There were two bases for this uniqueness, according to Cillizza: Obama’s multicultural background and “Obama’s entire life — particularly his relatively short time in office” which
was proof that he could unite un-unitable coalitions and, not for nothing, persuade people far outside of the Democratic base to support him. (He carried Indiana, for Pete’s sake!)
A somewhat more objective assessment would be that Obama was that figurative empty vessel into which people poured whatever it required in order to convince themselves that a man with no executive experience and a legislative career, during which most of the time he was campaigning for higher office, should be our next president.

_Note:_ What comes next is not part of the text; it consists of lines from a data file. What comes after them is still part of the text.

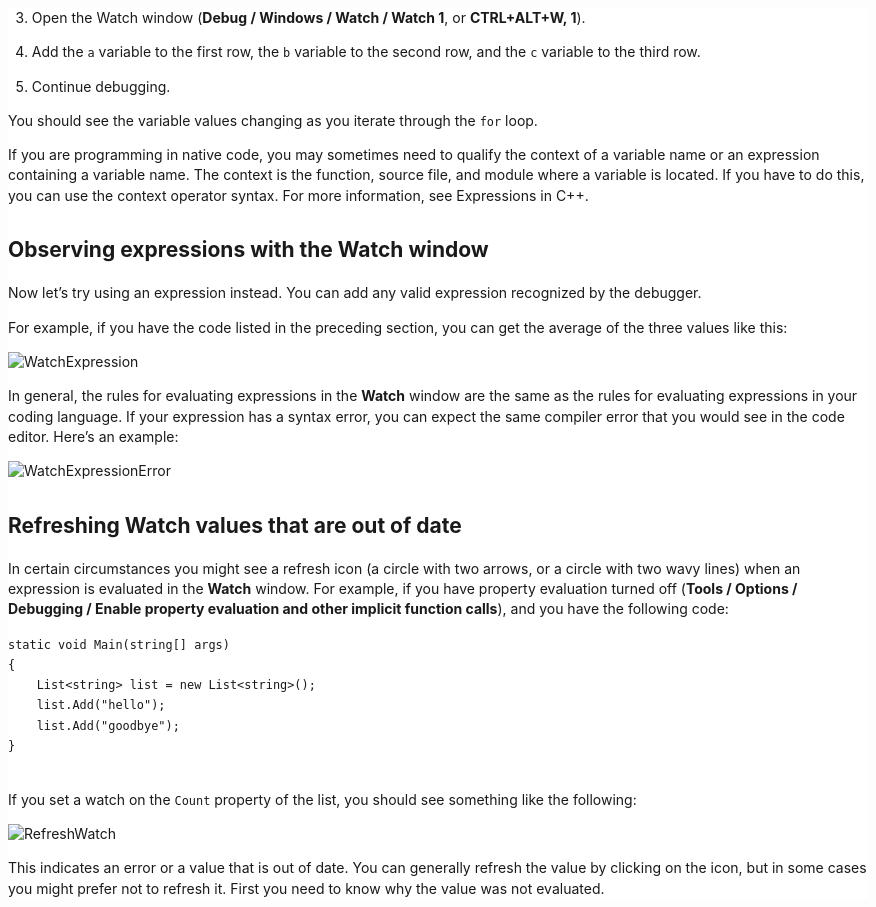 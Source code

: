 3.  Open the Watch window (**Debug / Windows / Watch / Watch 1**, or **CTRL+ALT+W, 1**).  
  
4.  Add the `a` variable to the first row, the `b` variable to the second row, and the `c` variable to the third row.  
  
5.  Continue debugging.  
  
 You should see the variable values changing as you iterate through the `for` loop.  
  
 If you are programming in native code, you may sometimes need to qualify the context of a variable name or an expression containing a variable name. The context is the function, source file, and module where a variable is located. If you have to do this, you can use the context operator syntax. For more information, see Expressions in C++.  
  
## Observing expressions with the Watch window  
 Now let’s try using an expression instead. You can add any valid expression recognized by the debugger.  
  
 For example, if you have the code listed in the preceding section, you can get the average of the three values like this:  
  
 ![WatchExpression](../debugger/media/watchexpression.png "WatchExpression")  
  
 In general, the rules for evaluating expressions in the **Watch** window are the same as the rules for evaluating expressions in your coding language. If your expression has a syntax error, you can expect the same compiler error that you would see in the code editor. Here’s an example:  
  
 ![WatchExpressionError](../debugger/media/watchexpressionerror.png "WatchExpressionError")  
  
##  <a name="bkmk_refreshWatch"></a> Refreshing Watch values that are out of date  
 In certain circumstances you might see a refresh icon (a circle with two arrows, or a circle with two wavy lines) when an expression is evaluated in the **Watch** window.  For example, if you have property evaluation turned off (**Tools / Options / Debugging / Enable property evaluation and other implicit function calls**), and you have the following code:  
  
```CSharp  
static void Main(string[] args)  
{  
    List<string> list = new List<string>();  
    list.Add("hello");  
    list.Add("goodbye");  
}  
  
```  
  
 If you set a watch on the `Count` property of the list, you should see something like the following:  
  
 ![RefreshWatch](../debugger/media/refreshwatch.png "RefreshWatch")  
  
 This indicates an error or a value that is out of date. You can generally refresh the value by clicking on the icon, but in some cases you might prefer not to refresh it. First you need to know why the value was not evaluated.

One last note. The Supreme Court will soon be ruling on a facet of ObamaCare. Cillizza writes of this “overhaul of the nation’s health-care system” that
Everything else in his presidency flowed from that decision. While he did (eventually) do what so many presidents before him had failed at, the cost of getting health care done was enormous, both in terms of the down-ballot losses it inflicted on his party and the distrust it drove — not created but drove — with Republicans.
Health care proved to Republicans that Obama wasn’t really a uniter. And it proved to Obama that Republicans would never, ever work with him on honest terms. The rest is history.
Remember: Obama rammed ObamaCare through without a single Republican vote, a victory made possible by a variety of questionable strategies including a bogus promise to “fix” a problem that he never intended to address, nor did.
Cillizza concludes, in essence, enough blame to go around.
A better answer? Mr. Obama reaped what he sowed.